Съев в кухне сандвич, Питер отправился в кабинет к отцу, которого застал за складыванием газет в аккуратные стопки.
– Газеты сортируешь, папа?
Отец неодобрительно покачал головой.
– Вчера вечером я прошелся по дому и насчитал тысяч тридцать каких-то обрывков и клочков. Просто безумие! Мы копим всякую дрянь, Питер, мама особенно тут отличается. – Отец выдвинул ящик стола, где были собраны бечевки, старые марки, огрызки карандашей, мелкие монетки, резинки и выцветшие и растрескавшиеся семейные фотографии. Отец, все еще сохранивший овал лица и вихор волос надо лбом, запечатленные на этих древних снимках, захлопнул ящик. – В одном только ящике чего только нет!
– Что это ты там обо мне говорил? – поинтересовалась из столовой мать.
– Говорил, – крикнул в ответ отец, – что дом этот следует передать историческому обществу, чтобы в свое время этнографы по нему могли восстановить картину захламленного жилища американца конца двадцатого века!
Мать вошла в кабинет.
– Вчера вечером, – сказала она Питеру, – папа, видимо, несколько перебрав, предложил избавиться от половины всех вещей в доме. Я сказала ему…
– Вполне разумное предложение, – добродушно прервал ее отец. – На чердаке я обнаружил детскую одежду тридцатилетней давности! Такое скопидомство уже на грани извращения. Я же не древний египтянин, чтобы забирать это все с собой в гроб!
– Я сказала ему, что прежде, чем выбрасывать письма, которые я слала ему из Франции, когда мне было двадцать два, пусть расстанется с письмами от своих подружек из колледжа, – поддразнила отца мать. – В колледже он был влюблен в одну толстушку. Особенно, видно, в ее формы.
– Твоя мама очень ревнивая женщина, Питер. С годами я научился извлекать из этого пользу.

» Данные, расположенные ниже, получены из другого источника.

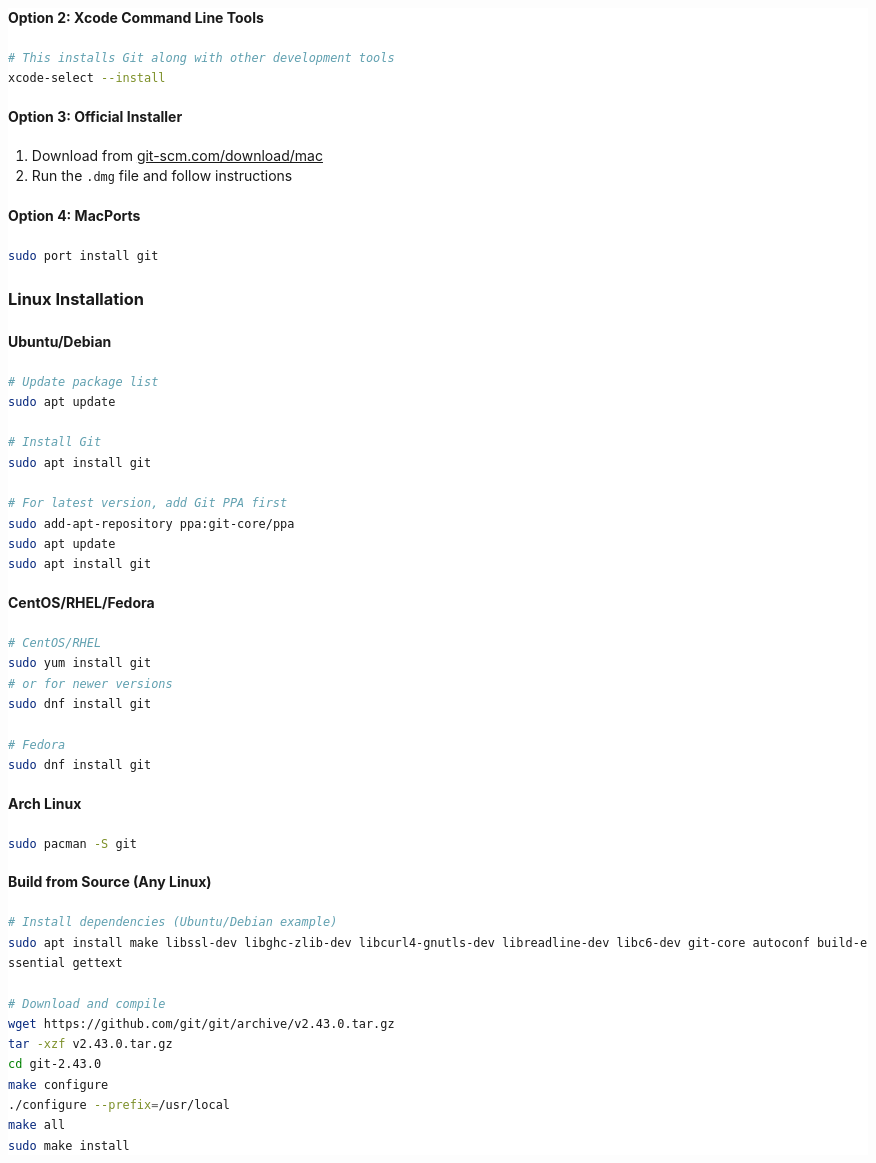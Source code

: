 #### Option 2: Xcode Command Line Tools
```bash
# This installs Git along with other development tools
xcode-select --install
```

#### Option 3: Official Installer
1. Download from [git-scm.com/download/mac](https://git-scm.com/download/mac)
2. Run the `.dmg` file and follow instructions

#### Option 4: MacPorts
```bash
sudo port install git
```

### Linux Installation

#### Ubuntu/Debian
```bash
# Update package list
sudo apt update

# Install Git
sudo apt install git

# For latest version, add Git PPA first
sudo add-apt-repository ppa:git-core/ppa
sudo apt update
sudo apt install git
```

#### CentOS/RHEL/Fedora
```bash
# CentOS/RHEL
sudo yum install git
# or for newer versions
sudo dnf install git

# Fedora
sudo dnf install git
```

#### Arch Linux
```bash
sudo pacman -S git
```

#### Build from Source (Any Linux)
```bash
# Install dependencies (Ubuntu/Debian example)
sudo apt install make libssl-dev libghc-zlib-dev libcurl4-gnutls-dev libreadline-dev libc6-dev git-core autoconf build-essential gettext

# Download and compile
wget https://github.com/git/git/archive/v2.43.0.tar.gz
tar -xzf v2.43.0.tar.gz
cd git-2.43.0
make configure
./configure --prefix=/usr/local
make all
sudo make install
```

– И вовсе я не ревнива. Просто притворяюсь.
– Конечно. Женщин тянет на мужчин с гнильцой.
Мать осклабилась. Питеру нравилось это подтрунивание. Зачем они это делают? Чтобы ободрить его или прогоняя собственные страхи? Вот уж не думал, что придется им испытать такое. Он надеялся, что они благополучно и в добром здравии протянут еще лет тридцать. Все шансы были, что отец начнет сдавать лишь лет в семьдесят пять, а мать доживет и до девяноста, постепенно теряя подвижность от остеопороза и артрита, какими страдала и ее мать. Удаление матки к тому же способствует этим недугам, как и прочим, включая и ослабление половой функции.
– Кстати, о женщинах и мужчинах с гнильцой, – сказал он, гоня от себя мысли насчет любовной жизни родителей. – Мне очень жаль, что я приехал один, без Дженис. Она сегодня очень занята.
– Я уже тысячу лет с ней не разговаривала, – рассеянно отвечала мать. – Я соскучилась.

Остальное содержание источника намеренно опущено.